■ **WHAT IS BEING ASKED**
Return exactly the lines of the entries, from the one with "## 10. Validation Criteria" to the last.

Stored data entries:
====================

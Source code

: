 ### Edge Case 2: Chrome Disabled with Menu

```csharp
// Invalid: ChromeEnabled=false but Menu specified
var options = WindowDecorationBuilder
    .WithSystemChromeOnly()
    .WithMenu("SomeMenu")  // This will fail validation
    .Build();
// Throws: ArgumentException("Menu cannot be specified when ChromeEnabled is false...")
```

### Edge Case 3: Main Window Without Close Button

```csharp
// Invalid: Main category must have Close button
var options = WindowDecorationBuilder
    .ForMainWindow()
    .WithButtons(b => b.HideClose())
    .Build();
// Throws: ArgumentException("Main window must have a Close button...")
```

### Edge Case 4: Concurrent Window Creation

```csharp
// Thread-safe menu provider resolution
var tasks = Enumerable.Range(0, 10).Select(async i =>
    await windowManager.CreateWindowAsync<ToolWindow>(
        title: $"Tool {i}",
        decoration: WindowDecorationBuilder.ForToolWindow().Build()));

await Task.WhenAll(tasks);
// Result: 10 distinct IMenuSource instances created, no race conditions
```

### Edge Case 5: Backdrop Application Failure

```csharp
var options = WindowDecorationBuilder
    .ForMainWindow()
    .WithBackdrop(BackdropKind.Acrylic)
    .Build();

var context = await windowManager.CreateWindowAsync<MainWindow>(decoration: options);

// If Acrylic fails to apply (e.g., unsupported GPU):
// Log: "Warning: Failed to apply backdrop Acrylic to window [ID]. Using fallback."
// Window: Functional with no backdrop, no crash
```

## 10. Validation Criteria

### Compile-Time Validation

====================

■ **OUTPUT FOR THIS EXERCISE**
## 10. Validation Criteria

### Compile-Time Validation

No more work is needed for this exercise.